I’ll check in on them when I make it to Atlanta.”

And while he was gone, Julio would handle sweet-talking Anna. “I’ll ask about the apartment before you get back.”

“Only if she’s not staying there,” Patrick amended. “She’s living with the little redheaded coyote, now, isn’t she? Franklin Sinclaire’s daughter?”

It was Julio’s turn to tense—at the mention of Sera. “I wouldn’t have suggested it if it was going to be you and Anna crammed into one bedroom. You’d kill each other—or worse.”

“Most likely.” Patrick dropped his good arm to the table, scratching at one of the scuff marks. “I did it for all of you, not only the ones who died. The ones who had to live with what happened too.”

Panic rose in a tumultuous wave, threatening to drown Julio before he crushed it down with a slow, deep breath. “You don’t owe anybody anything, McNamara, and thinking you do is going to drive you nuts. Worry about yourself. Hell, worry about Ben too. But let the rest of us worry about ourselves.”

“Aren’t you a cheerful hypocrite?”

“Uh-huh. I’m also the hypocrite patching you up at the moment, so spare me the lecture.”

“I lasted six weeks in-between injuries this time. That was some damn epic self-restraint.”
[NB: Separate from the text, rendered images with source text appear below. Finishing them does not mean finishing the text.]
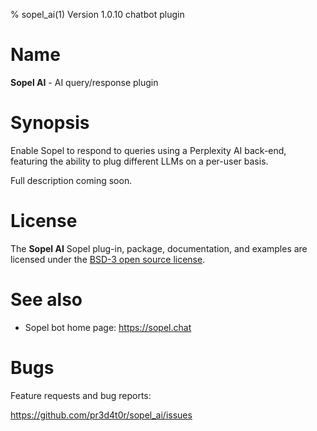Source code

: % sopel_ai(1) Version 1.0.10 chatbot plugin

Name
====

**Sopel AI** - AI query/response plugin


Synopsis
========
Enable Sopel to respond to queries using a Perplexity AI back-end, featuring the
ability to plug different LLMs on a per-user basis.

Full description coming soon.


License
=======
The **Sopel AI** Sopel plug-in, package, documentation, and examples are licensed
under the [BSD-3 open source license](https://github.com/pr3d4t0r/sopel_ai/blob/master/LICENSE.txt).


See also
========
- Sopel bot home page:  <a href='https://sopel.chat/' target='_blank'>https://sopel.chat</a>


Bugs
====
Feature requests and bug reports:

https://github.com/pr3d4t0r/sopel_ai/issues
“Maybe.” And maybe they were all just spinning. God knew therapy sessions with Callum had barely put a dent in his nightmares, the ones where he woke with his heart in his throat, the sheets soaked with sweat.

“It’s over, Julio.” Patrick twisted far enough to meet his eyes. “They’re dead. The ones who kidnapped you, the ones who helped, even the ones who took their fucking money and ran. It’s over.”
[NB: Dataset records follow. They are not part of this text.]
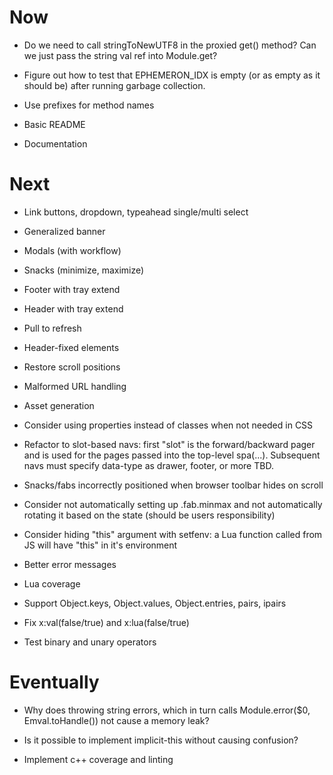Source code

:# Now

- Do we need to call stringToNewUTF8 in the proxied get() method? Can we just
  pass the string val ref into Module.get?

- Figure out how to test that EPHEMERON_IDX is empty (or as empty as it should
  be) after running garbage collection.
- Use prefixes for method names
- Basic README
- Documentation

# Next

- Link buttons, dropdown, typeahead single/multi select
- Generalized banner
- Modals (with workflow)
- Snacks (minimize, maximize)
- Footer with tray extend
- Header with tray extend
- Pull to refresh

- Header-fixed elements
- Restore scroll positions
- Malformed URL handling
- Asset generation

- Consider using properties instead of classes when not needed in CSS
- Refactor to slot-based navs: first "slot" is the forward/backward pager and
  is used for the pages passed into the top-level spa(...). Subsequent navs must
  specify data-type as drawer, footer, or more TBD.

- Snacks/fabs incorrectly positioned when browser toolbar hides on scroll
- Consider not automatically setting up .fab.minmax and not automatically
  rotating it based on the state (should be users responsibility)

- Consider hiding "this" argument with setfenv: a Lua function called from JS
  will have "this" in it's environment

- Better error messages
- Lua coverage

- Support Object.keys, Object.values,
  Object.entries, pairs, ipairs

- Fix x:val(false/true) and x:lua(false/true)

- Test binary and unary operators

# Eventually

- Why does throwing string errors, which in turn
  calls Module.error($0, Emval.toHandle(<str>))
  not cause a memory leak?

- Is it possible to implement implicit-this
  without causing confusion?

- Implement c++ coverage and linting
Julio kept his mouth shut as he cleaned the wound and bandaged it again. “This’ll hold, but you should go to the clinic. I’ll drive.”
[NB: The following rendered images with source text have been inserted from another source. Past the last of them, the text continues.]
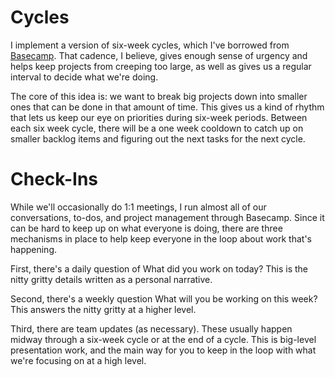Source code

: 
# Cycles

I implement a version of six-week cycles, which I've borrowed from [Basecamp](). That cadence, I believe, gives enough sense of urgency and helps keep projects from creeping too large, as well as gives us a regular interval to decide what we're doing. 

The core of this idea is: we want to break big projects down into smaller ones that can be done in that amount of time. This gives us a kind of rhythm that lets us keep our eye on priorities during six-week periods. Between each six week cycle, there will be a one week cooldown to catch up on smaller backlog items and figuring out the next tasks for the next cycle. 

# Check-Ins

While we'll occasionally do 1:1 meetings, I run almost all of our conversations, to-dos, and project management through Basecamp. Since it can be hard to keep up on what everyone is doing, there are three mechanisms in place to help keep everyone in the loop about work that's happening. 

First, there's a daily question of What did you work on today? This is the nitty gritty details written as a personal narrative. 

Second, there's a weekly question What will you be working on this week? This answers the nitty gritty at a higher level.

Third, there are team updates (as necessary). These usually happen midway through a six-week cycle or at the end of a cycle. This is big-level presentation work, and the main way for you to keep in the loop with what we're focusing on at a high level.
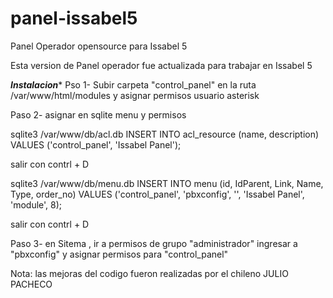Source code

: # panel-issabel5
Panel Operador opensource para Issabel 5 

Esta version de Panel operador fue actualizada para trabajar en Issabel 5 

*****Instalacion******
Pso 1-  Subir carpeta "control_panel"  en la ruta /var/www/html/modules y asignar permisos usuario asterisk

Paso 2- asignar en sqlite menu y permisos 

sqlite3 /var/www/db/acl.db
INSERT INTO acl_resource (name, description) VALUES ('control_panel', 'Issabel Panel');

salir con contrl +  D

sqlite3 /var/www/db/menu.db
INSERT INTO menu (id, IdParent, Link, Name, Type, order_no) VALUES ('control_panel', 'pbxconfig', '', 'Issabel Panel', 'module', 8);

salir con contrl +  D

Paso 3- en Sitema , ir a permisos de grupo "administrador" ingresar a "pbxconfig" y asignar permisos para "control_panel"

Nota: las mejoras del codigo fueron realizadas por el chileno JULIO PACHECO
The truth was difficult, far more complex than Patrick’s simple vengeance would allow.

It was never really over.

Her father had been gone for twenty-four hours and mild panic had set in.

So much for independence.

Sera rubbed her thumb over the caller ID display on the phone, as if cleaning the tiny plastic window would change Blocked to something else. A name, a phone number. Some information about whoever had felt the need to call—twice—only to hang up when she answered the phone.

Panic was silly. She lived with a bounty hunter and had a half-dozen of the scariest supernaturals in New Orleans on speed-dial. Her apartment had sufficient wards to keep out anyone short of God himself, and He might not get past them fast enough to avoid the cavalry.

One phone call, and Sera would have rescuers piling onto her doorstep, ready to eviscerate anyone who made so much as a threatening noise at her.

Even that knowledge couldn’t keep sick dread from twisting in her gut until the scent of freshly baked brownies drifting out of the kitchen made her queasy.